[Excerpts from a dataset]
-- Opening Marker --

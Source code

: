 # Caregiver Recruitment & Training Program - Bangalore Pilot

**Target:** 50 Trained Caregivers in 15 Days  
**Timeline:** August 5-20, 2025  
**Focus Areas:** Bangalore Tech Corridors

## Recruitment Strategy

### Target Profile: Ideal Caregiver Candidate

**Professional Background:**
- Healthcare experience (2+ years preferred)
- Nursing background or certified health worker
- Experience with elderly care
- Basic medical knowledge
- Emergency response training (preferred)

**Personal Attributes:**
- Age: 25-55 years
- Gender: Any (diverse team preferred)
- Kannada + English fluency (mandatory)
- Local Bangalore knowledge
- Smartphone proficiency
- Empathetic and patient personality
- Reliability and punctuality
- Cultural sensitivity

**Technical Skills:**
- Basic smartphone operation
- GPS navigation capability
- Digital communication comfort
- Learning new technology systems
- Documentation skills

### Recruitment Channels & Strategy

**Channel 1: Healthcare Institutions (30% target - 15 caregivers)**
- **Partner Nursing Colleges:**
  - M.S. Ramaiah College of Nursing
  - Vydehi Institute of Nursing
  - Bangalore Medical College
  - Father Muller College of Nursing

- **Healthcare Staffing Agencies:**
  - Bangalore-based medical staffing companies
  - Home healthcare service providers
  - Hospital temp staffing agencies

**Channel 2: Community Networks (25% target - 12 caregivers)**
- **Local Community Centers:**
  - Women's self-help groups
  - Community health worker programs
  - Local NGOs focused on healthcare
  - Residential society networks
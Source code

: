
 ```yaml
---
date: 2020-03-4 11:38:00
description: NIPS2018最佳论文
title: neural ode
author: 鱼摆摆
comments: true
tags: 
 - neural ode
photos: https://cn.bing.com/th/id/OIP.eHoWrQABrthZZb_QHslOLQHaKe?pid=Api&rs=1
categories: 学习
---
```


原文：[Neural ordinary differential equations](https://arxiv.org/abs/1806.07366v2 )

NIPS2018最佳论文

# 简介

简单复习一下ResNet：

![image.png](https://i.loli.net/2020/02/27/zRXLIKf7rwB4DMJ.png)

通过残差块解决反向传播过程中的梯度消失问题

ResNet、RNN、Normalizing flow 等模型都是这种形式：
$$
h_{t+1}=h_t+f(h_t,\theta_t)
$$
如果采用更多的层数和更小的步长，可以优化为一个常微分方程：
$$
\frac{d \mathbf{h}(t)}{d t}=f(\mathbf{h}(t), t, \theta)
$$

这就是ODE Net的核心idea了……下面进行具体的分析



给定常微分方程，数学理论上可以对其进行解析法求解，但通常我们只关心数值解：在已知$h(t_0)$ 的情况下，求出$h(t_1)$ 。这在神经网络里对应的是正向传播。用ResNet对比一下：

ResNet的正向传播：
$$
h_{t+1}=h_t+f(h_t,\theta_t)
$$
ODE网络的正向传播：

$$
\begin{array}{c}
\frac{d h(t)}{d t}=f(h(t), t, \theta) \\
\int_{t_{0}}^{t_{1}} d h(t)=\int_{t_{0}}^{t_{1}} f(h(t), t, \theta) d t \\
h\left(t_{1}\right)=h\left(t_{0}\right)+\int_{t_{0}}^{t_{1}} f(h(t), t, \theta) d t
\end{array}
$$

-- Closing Marker --

*WORK REQUIRED:* One stretch of the lines above is wanted, from the line that contains "- Nursing background" through the line that contains "t, \theta) \\". Output it exactly.

*SOLVED PROBLEM:*
- Nursing background or certified health worker
- Experience with elderly care
- Basic medical knowledge
- Emergency response training (preferred)

**Personal Attributes:**
- Age: 25-55 years
- Gender: Any (diverse team preferred)
- Kannada + English fluency (mandatory)
- Local Bangalore knowledge
- Smartphone proficiency
- Empathetic and patient personality
- Reliability and punctuality
- Cultural sensitivity

**Technical Skills:**
- Basic smartphone operation
- GPS navigation capability
- Digital communication comfort
- Learning new technology systems
- Documentation skills

### Recruitment Channels & Strategy

**Channel 1: Healthcare Institutions (30% target - 15 caregivers)**
- **Partner Nursing Colleges:**
  - M.S. Ramaiah College of Nursing
  - Vydehi Institute of Nursing
  - Bangalore Medical College
  - Father Muller College of Nursing

- **Healthcare Staffing Agencies:**
  - Bangalore-based medical staffing companies
  - Home healthcare service providers
  - Hospital temp staffing agencies

**Channel 2: Community Networks (25% target - 12 caregivers)**
- **Local Community Centers:**
  - Women's self-help groups
  - Community health worker programs
  - Local NGOs focused on healthcare
  - Residential society networks
Source code

:
 ```yaml
---
date: 2020-03-4 11:38:00
description: NIPS2018最佳论文
title: neural ode
author: 鱼摆摆
comments: true
tags: 
 - neural ode
photos: https://cn.bing.com/th/id/OIP.eHoWrQABrthZZb_QHslOLQHaKe?pid=Api&rs=1
categories: 学习
---
```


原文：[Neural ordinary differential equations](https://arxiv.org/abs/1806.07366v2 )

NIPS2018最佳论文

# 简介

简单复习一下ResNet：

![image.png](https://i.loli.net/2020/02/27/zRXLIKf7rwB4DMJ.png)

通过残差块解决反向传播过程中的梯度消失问题

ResNet、RNN、Normalizing flow 等模型都是这种形式：
$$
h_{t+1}=h_t+f(h_t,\theta_t)
$$
如果采用更多的层数和更小的步长，可以优化为一个常微分方程：
$$
\frac{d \mathbf{h}(t)}{d t}=f(\mathbf{h}(t), t, \theta)
$$

这就是ODE Net的核心idea了……下面进行具体的分析



给定常微分方程，数学理论上可以对其进行解析法求解，但通常我们只关心数值解：在已知$h(t_0)$ 的情况下，求出$h(t_1)$ 。这在神经网络里对应的是正向传播。用ResNet对比一下：

ResNet的正向传播：
$$
h_{t+1}=h_t+f(h_t,\theta_t)
$$
ODE网络的正向传播：

$$
\begin{array}{c}
\frac{d h(t)}{d t}=f(h(t), t, \theta) \\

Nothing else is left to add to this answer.